Entretanto me radiqué allí, principiando por contraer matrimonio muy ventajosamente; de esa unión nacieron tres hijos, dos varones y una niña, pero mi esposa falleció más tarde, y cuando mi sobrino llegó a casa después de un afortunado viaje a España, mi inclinación aventurera sumada a sus requerimientos pudieron más que la prudencia y me llevaron a emprender viaje a bordo de su barco, en carácter de comerciante particular con destino a las Indias Orientales. Esto sucedía en el año 1694.

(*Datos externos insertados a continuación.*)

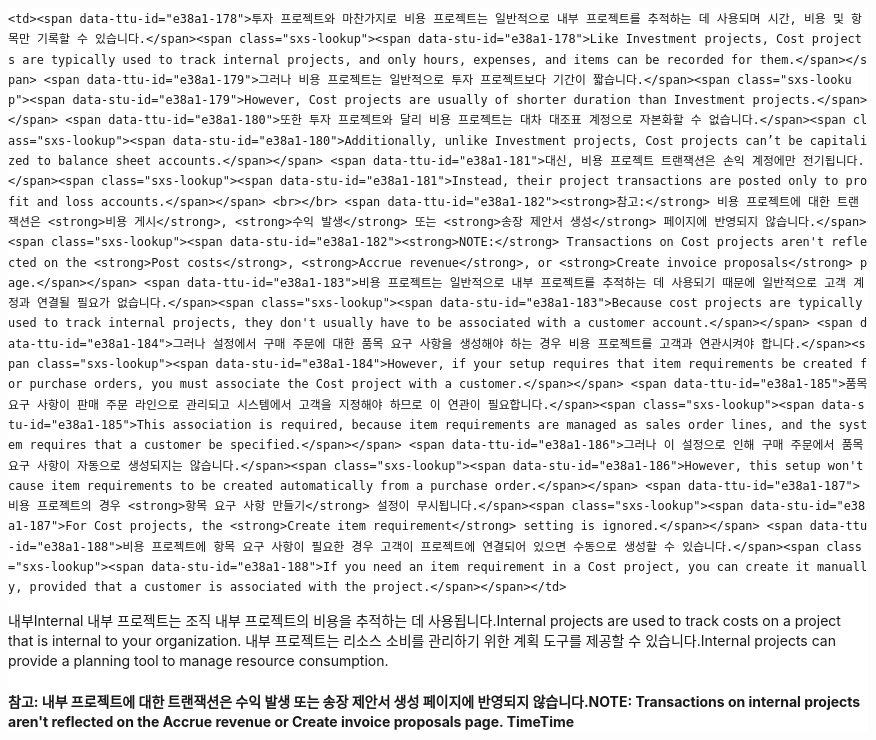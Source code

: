     <td><span data-ttu-id="e38a1-178">투자 프로젝트와 마찬가지로 비용 프로젝트는 일반적으로 내부 프로젝트를 추적하는 데 사용되며 시간, 비용 및 항목만 기록할 수 있습니다.</span><span class="sxs-lookup"><span data-stu-id="e38a1-178">Like Investment projects, Cost projects are typically used to track internal projects, and only hours, expenses, and items can be recorded for them.</span></span> <span data-ttu-id="e38a1-179">그러나 비용 프로젝트는 일반적으로 투자 프로젝트보다 기간이 짧습니다.</span><span class="sxs-lookup"><span data-stu-id="e38a1-179">However, Cost projects are usually of shorter duration than Investment projects.</span></span> <span data-ttu-id="e38a1-180">또한 투자 프로젝트와 달리 비용 프로젝트는 대차 대조표 계정으로 자본화할 수 없습니다.</span><span class="sxs-lookup"><span data-stu-id="e38a1-180">Additionally, unlike Investment projects, Cost projects can’t be capitalized to balance sheet accounts.</span></span> <span data-ttu-id="e38a1-181">대신, 비용 프로젝트 트랜잭션은 손익 계정에만 전기됩니다.</span><span class="sxs-lookup"><span data-stu-id="e38a1-181">Instead, their project transactions are posted only to profit and loss accounts.</span></span> <br></br> <span data-ttu-id="e38a1-182"><strong>참고:</strong> 비용 프로젝트에 대한 트랜잭션은 <strong>비용 게시</strong>, <strong>수익 발생</strong> 또는 <strong>송장 제안서 생성</strong> 페이지에 반영되지 않습니다.</span><span class="sxs-lookup"><span data-stu-id="e38a1-182"><strong>NOTE:</strong> Transactions on Cost projects aren't reflected on the <strong>Post costs</strong>, <strong>Accrue revenue</strong>, or <strong>Create invoice proposals</strong> page.</span></span> <span data-ttu-id="e38a1-183">비용 프로젝트는 일반적으로 내부 프로젝트를 추적하는 데 사용되기 때문에 일반적으로 고객 계정과 연결될 필요가 없습니다.</span><span class="sxs-lookup"><span data-stu-id="e38a1-183">Because cost projects are typically used to track internal projects, they don't usually have to be associated with a customer account.</span></span> <span data-ttu-id="e38a1-184">그러나 설정에서 구매 주문에 대한 품목 요구 사항을 생성해야 하는 경우 비용 프로젝트를 고객과 연관시켜야 합니다.</span><span class="sxs-lookup"><span data-stu-id="e38a1-184">However, if your setup requires that item requirements be created for purchase orders, you must associate the Cost project with a customer.</span></span> <span data-ttu-id="e38a1-185">품목 요구 사항이 판매 주문 라인으로 관리되고 시스템에서 고객을 지정해야 하므로 이 연관이 필요합니다.</span><span class="sxs-lookup"><span data-stu-id="e38a1-185">This association is required, because item requirements are managed as sales order lines, and the system requires that a customer be specified.</span></span> <span data-ttu-id="e38a1-186">그러나 이 설정으로 인해 구매 주문에서 품목 요구 사항이 자동으로 생성되지는 않습니다.</span><span class="sxs-lookup"><span data-stu-id="e38a1-186">However, this setup won't cause item requirements to be created automatically from a purchase order.</span></span> <span data-ttu-id="e38a1-187">비용 프로젝트의 경우 <strong>항목 요구 사항 만들기</strong> 설정이 무시됩니다.</span><span class="sxs-lookup"><span data-stu-id="e38a1-187">For Cost projects, the <strong>Create item requirement</strong> setting is ignored.</span></span> <span data-ttu-id="e38a1-188">비용 프로젝트에 항목 요구 사항이 필요한 경우 고객이 프로젝트에 연결되어 있으면 수동으로 생성할 수 있습니다.</span><span class="sxs-lookup"><span data-stu-id="e38a1-188">If you need an item requirement in a Cost project, you can create it manually, provided that a customer is associated with the project.</span></span></td>
  </tr>
  <tr>
    <td><span data-ttu-id="e38a1-189">내부</span><span class="sxs-lookup"><span data-stu-id="e38a1-189">Internal</span></span></td>
    <td><span data-ttu-id="e38a1-190">내부 프로젝트는 조직 내부 프로젝트의 비용을 추적하는 데 사용됩니다.</span><span class="sxs-lookup"><span data-stu-id="e38a1-190">Internal projects are used to track costs on a project that is internal to your organization.</span></span> <span data-ttu-id="e38a1-191">내부 프로젝트는 리소스 소비를 관리하기 위한 계획 도구를 제공할 수 있습니다.</span><span class="sxs-lookup"><span data-stu-id="e38a1-191">Internal projects can provide a planning tool to manage resource consumption.</span></span> <br></br><span data-ttu-id="e38a1-192"><strong>참고:<strong> 내부 프로젝트에 대한 트랜잭션은 <strong>수익 발생</strong> 또는 <strong>송장 제안서 생성</strong> 페이지에 반영되지 않습니다.</span><span class="sxs-lookup"><span data-stu-id="e38a1-192"><strong>NOTE:<strong> Transactions on internal projects aren't reflected on the <strong>Accrue revenue</strong> or <strong>Create invoice proposals</strong> page.</span></span></td>
  </tr>
  <tr>
    <td><span data-ttu-id="e38a1-193">Time</span><span class="sxs-lookup"><span data-stu-id="e38a1-193">Time</span></span></td>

En el transcurso de ese viaje visité mi nueva colonia en la isla, vi a mis sucesores, los españoles, oyendo de sus labios todo el relato de sus vidas, así como de los villanos que allí dejara; cómo al comienzo insultaron a los pobres españoles, y se pusieron luego de acuerdo para separarse y volver a unirse, y así hasta que al fin los españoles se vieron precisados a emplear la violencia con ellos; cómo quedaron sometidos y con cuánta justicia los trataron los españoles. Un relato, en suma, que de entrar en detalles resultaría tan maravilloso como el mío, en especial en lo que se refiere a sus batallas con los caribes, que desembarcaron repetidas veces en la isla, sin contar los adelantos que aquéllos hicieron en esas tierras; asimismo sería interesante referir cómo un grupo intentó llegar al continente del que volvió trayendo once hombres y cinco mujeres prisioneros, a causa de lo cual encontré a mi llegada cerca de veinte chiquillos en la isla.

Allí estuve unos veinte días, dejándoles toda clase de provisiones necesarias, especialmente armas, pólvora, balas, ropas y herramientas, así como dos trabajadores que había llevado conmigo de Inglaterra: un carpintero y un herrero.

Aparte de eso dividí la isla en parcelas que les confié, reservándome la propiedad total y entregando a cada uno la porción acorde a su persona y conveniencia; por fin, luego de dejar todo arreglado y comprometerlos a que no abandonaran la isla, me embarqué nuevamente.

De allí fui al Brasil, desde donde envié un barco comprado por mí con más habitantes para la isla; entre ellos, y aparte de diversas cosas necesarias, iban siete mujeres que traté de elegir aptas para ocuparse de las faenas de la isla, y con las que podrían casarse quienes lo quisieran. En cuanto a los ingleses, les prometí enviarles algunas mujeres de Inglaterra junto con un cargamento de provisiones, siempre que se dedicaran a ser plantadores, como así lo hicieron más tarde. Por cierto que una vez dominados aquellos hombres demostraron ser honrados y trabajadores, y poseían sus propiedades aparte. Les hice llegar desde el Brasil cinco vacas, tres de ellas con terneros, algunas ovejas y también cerdos, todos los cuales estaban considerablemente multiplicados cuando volví a mi posesión.

A todo esto habría que agregar la historia de cómo trescientos caribes invadieron la isla, arruinando las plantaciones y librando dos veces grandes batallas, en las cuales los colonos fueron al principio derrotados, perdiendo tres hombres, hasta que una tormenta destruyó las canoas enemigas, y el hambre y las luchas acabaron con la mayor parte de los caribes, permitiendo por fin la reconquista de las plantaciones, que fueron renovadas, y junto a las cuales todavía vivían los colonos… Todo eso, repito, con los sorprendentes episodios de otras nuevas aventuras mías durante diez años, podrán tal vez constituir más adelante otra narración.